Die Freiheit vernichten
Sie hätten gerne mehr gewusst über die Lagerhaft, zu der der Filmkünstler 2014 in Russland verurteilt worden war. Er soll, so die russische Justiz, Terroranschläge auf der Krim vorbereitet haben, nachdem sich die Russen angeschickt hatten, die Halbinsel zu übernehmen. Zu zwanzig Jahren ist er in Russland verurteilt worden.
Worum es Senzow ging, machte er am Freitagabend in Berlin noch einmal deutlich. Auf dem Euromaidan, für den er sich drei Monate lang in Kiew engagiert hat, habe er gespürt, wie es sich anfühlt, wenn die Zivilgesellschaft erwacht. Als er sah, wie sich die Russen drangemacht hätten, genau die Freiheit zu vernichten, für die in Kiew Tausende auf die Straßen gegangen waren, engagierte er sich auf der Halbinsel, auf der er 1976 geboren wurde.
Auch wenn er müde aussieht nach einem dreitägigen Terminmarathon in Berlin, ist die Kraft zu spüren, die ihn antreibt, wenn er sagt, dass er seinen Kampf weiterführen wird. Ideen für fünf Kinoprojekte habe er im Kopf, gerade ist in der Ukraine eine neue autobiografische Erzählung von ihm erschienen, in der es um seine Uni-Zeit im Kreis von Businessstudenten geht. Und doch will er Aktivist bleiben, seinen Kampf gegen die Diktatur fortsetzen.
Er überrascht mit zwei Zahlen, die noch keiner genannt hat: Auf der Krim gebe es 86 politische Gefangene, im Donbass seien es 227. Wenn er das sagt, weiß er, dass die russische Propagandaarmee im Netz alles unternehmen wird, die Zahlen als unglaubwürdig dastehen zu lassen.
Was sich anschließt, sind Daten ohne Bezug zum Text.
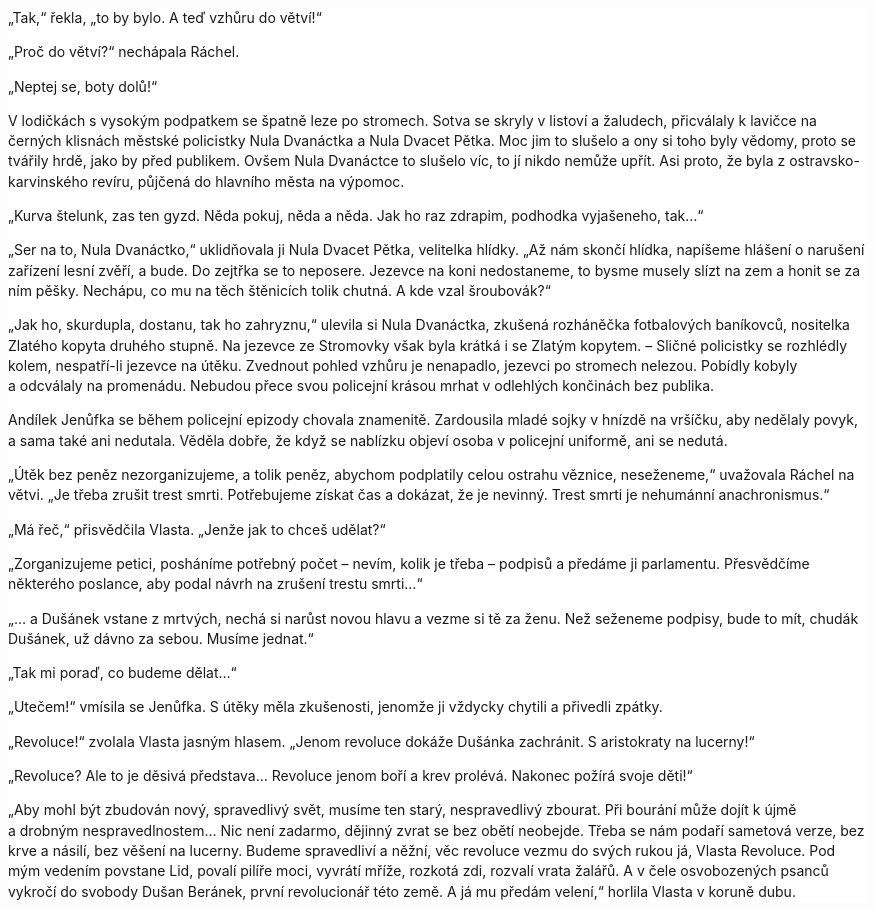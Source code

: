 „Tak,“ řekla, „to by bylo. A teď vzhůru do větví!“

„Proč do větví?“ nechápala Ráchel.

„Neptej se, boty dolů!“

V lodičkách s vysokým podpatkem se špatně leze po stromech. Sotva se skryly v listoví a žaludech, přicválaly k lavičce na černých klisnách městské policistky Nula Dvanáctka a Nula Dvacet Pětka. Moc jim to slušelo a ony si toho byly vědomy, proto se tvářily hrdě, jako by před publikem. Ovšem Nula Dvanáctce to slušelo víc, to jí nikdo nemůže upřít. Asi proto, že byla z ostravsko-karvinského revíru, půjčená do hlavního města na výpomoc.

„Kurva štelunk, zas ten gyzd. Něda pokuj, něda a něda. Jak ho raz zdrapim, podhodka vyjašeneho, tak…“

„Ser na to, Nula Dvanáctko,“ uklidňovala ji Nula Dvacet Pětka, velitelka hlídky. „Až nám skončí hlídka, napíšeme hlášení o narušení zařízení lesní zvěří, a bude. Do zejtřka se to neposere. Jezevce na koni nedostaneme, to bysme musely slízt na zem a honit se za ním pěšky. Nechápu, co mu na těch štěnicích tolik chutná. A kde vzal šroubovák?“

„Jak ho, skurdupla, dostanu, tak ho zahryznu,“ ulevila si Nula Dvanáctka, zkušená rozháněčka fotbalových baníkovců, nositelka Zlatého kopyta druhého stupně. Na jezevce ze Stromovky však byla krátká i se Zlatým kopytem. – Sličné policistky se rozhlédly kolem, nespatří-li jezevce na útěku. Zvednout pohled vzhůru je nenapadlo, jezevci po stromech nelezou. Pobídly kobyly a odcválaly na promenádu. Nebudou přece svou policejní krásou mrhat v odlehlých končinách bez publika.

Andílek Jenůfka se během policejní epizody chovala znamenitě. Zardousila mladé sojky v hnízdě na vršíčku, aby nedělaly povyk, a sama také ani nedutala. Věděla dobře, že když se nablízku objeví osoba v policejní uniformě, ani se nedutá.

„Útěk bez peněz nezorganizujeme, a tolik peněz, abychom podplatily celou ostrahu věznice, neseženeme,“ uvažovala Ráchel na větvi. „Je třeba zrušit trest smrti. Potřebujeme získat čas a dokázat, že je nevinný. Trest smrti je nehumánní anachronismus.“

„Má řeč,“ přisvědčila Vlasta. „Jenže jak to chceš udělat?“

„Zorganizujeme petici, posháníme potřebný počet – nevím, kolik je třeba – podpisů a předáme ji parlamentu. Přesvědčíme některého poslance, aby podal návrh na zrušení trestu smrti…“

„… a Dušánek vstane z mrtvých, nechá si narůst novou hlavu a vezme si tě za ženu. Než seženeme podpisy, bude to mít, chudák Dušánek, už dávno za sebou. Musíme jednat.“

„Tak mi poraď, co budeme dělat…“

„Utečem!“ vmísila se Jenůfka. S útěky měla zkušenosti, jenomže ji vždycky chytili a přivedli zpátky.

„Revoluce!“ zvolala Vlasta jasným hlasem. „Jenom revoluce dokáže Dušánka zachránit. S aristokraty na lucerny!“

„Revoluce? Ale to je děsivá představa… Revoluce jenom boří a krev prolévá. Nakonec požírá svoje děti!“

„Aby mohl být zbudován nový, spravedlivý svět, musíme ten starý, nespravedlivý zbourat. Při bourání může dojít k újmě a drobným nespravedlnostem… Nic není zadarmo, dějinný zvrat se bez obětí neobejde. Třeba se nám podaří sametová verze, bez krve a násilí, bez věšení na lucerny. Budeme spravedliví a něžní, věc revoluce vezmu do svých rukou já, Vlasta Revoluce. Pod mým vedením povstane Lid, povalí pilíře moci, vyvrátí mříže, rozkotá zdi, rozvalí vrata žalářů. A v čele osvobozených psanců vykročí do svobody Dušan Beránek, první revolucionář této země. A já mu předám velení,“ horlila Vlasta v koruně dubu.
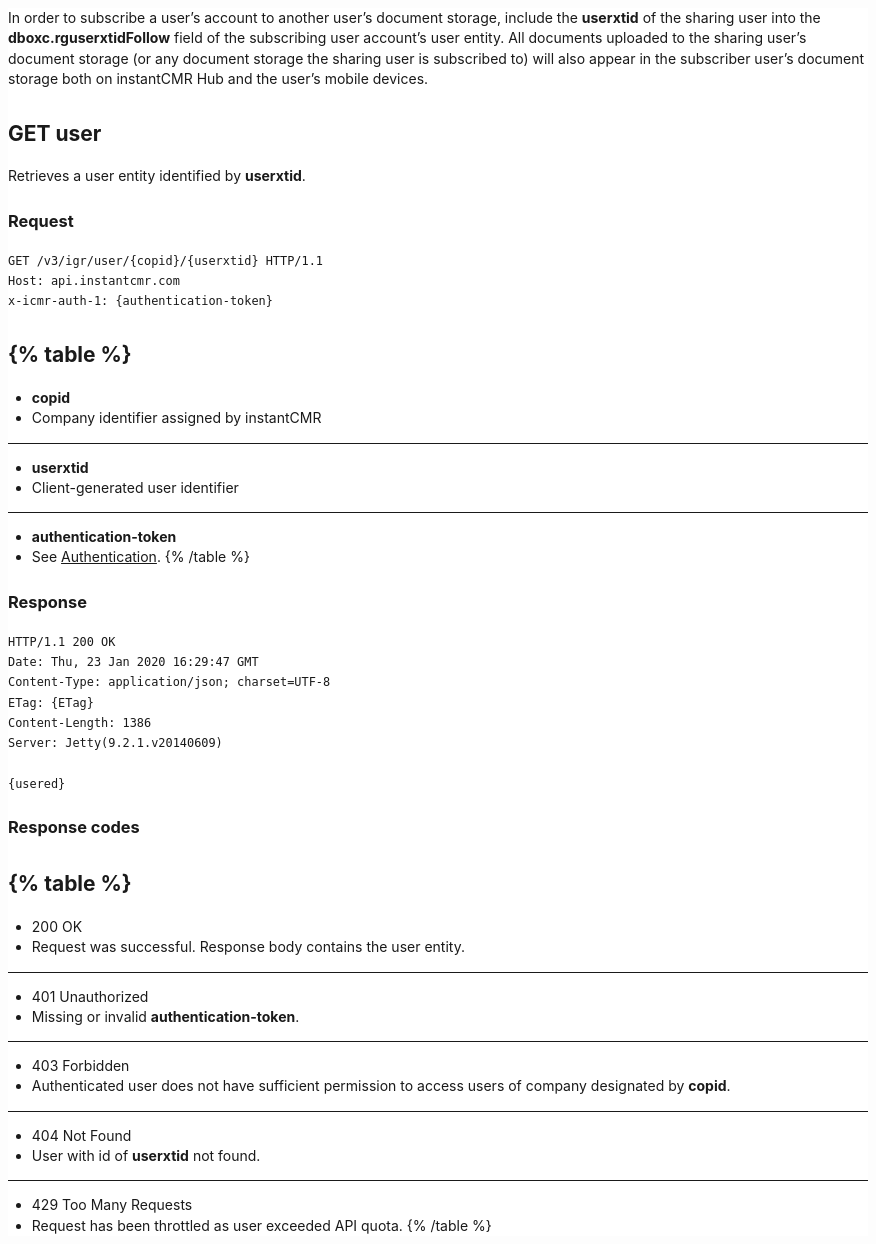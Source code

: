In order to subscribe a user’s account to another user’s document storage, include the **userxtid** of the sharing user into the **dboxc.rguserxtidFollow** field of the subscribing user account’s user entity. All documents uploaded to the sharing user’s document storage (or any document storage the sharing user is subscribed to) will also appear in the subscriber user’s document storage both on instantCMR Hub and the user’s mobile devices.


## GET user

Retrieves a user entity identified by **userxtid**.

### Request
```http 
GET /v3/igr/user/{copid}/{userxtid} HTTP/1.1  
Host: api.instantcmr.com  
x-icmr-auth-1: {authentication-token}  
```

{% table %}
---
* **copid**
* Company identifier assigned by instantCMR
---
* **userxtid**
* Client-generated user identifier
---
* **authentication-token**
* See [Authentication](?p=/authentication#authentication).
{% /table %}

### Response
```http 
HTTP/1.1 200 OK  
Date: Thu, 23 Jan 2020 16:29:47 GMT  
Content-Type: application/json; charset=UTF-8  
ETag: {ETag} 
Content-Length: 1386  
Server: Jetty(9.2.1.v20140609)  

{usered}
```

### Response codes
{% table %}
---
* 200 OK
* Request was successful. Response body contains the user entity.
---
* 401 Unauthorized
* Missing or invalid **authentication-token**.
---
* 403 Forbidden
* Authenticated user does not have sufficient permission to access users of company designated by **copid**.
---
* 404 Not Found
* User with id of **userxtid** not found.
---
* 429 Too Many Requests
* Request has been throttled as user exceeded API quota.
{% /table %}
Propaganda und Provokationen sei er gewohnt, schreibt er auf seiner Facebook-Seite. Er lasse sich davon nicht beeindrucken.
Einem, der 144 Tage im Hungerstreik war, um Russland die WM 2018 „zu versauen“, wie er sagt, muss man das glauben. Auch deshalb sind es die Aktivist_innen, die Senzow am Ende danken für seinen Kampf für die Ukraine. Sie wollen noch wissen, was man denn nur tun könne, um den Gefangenen zu helfen, die noch immer einsitzen.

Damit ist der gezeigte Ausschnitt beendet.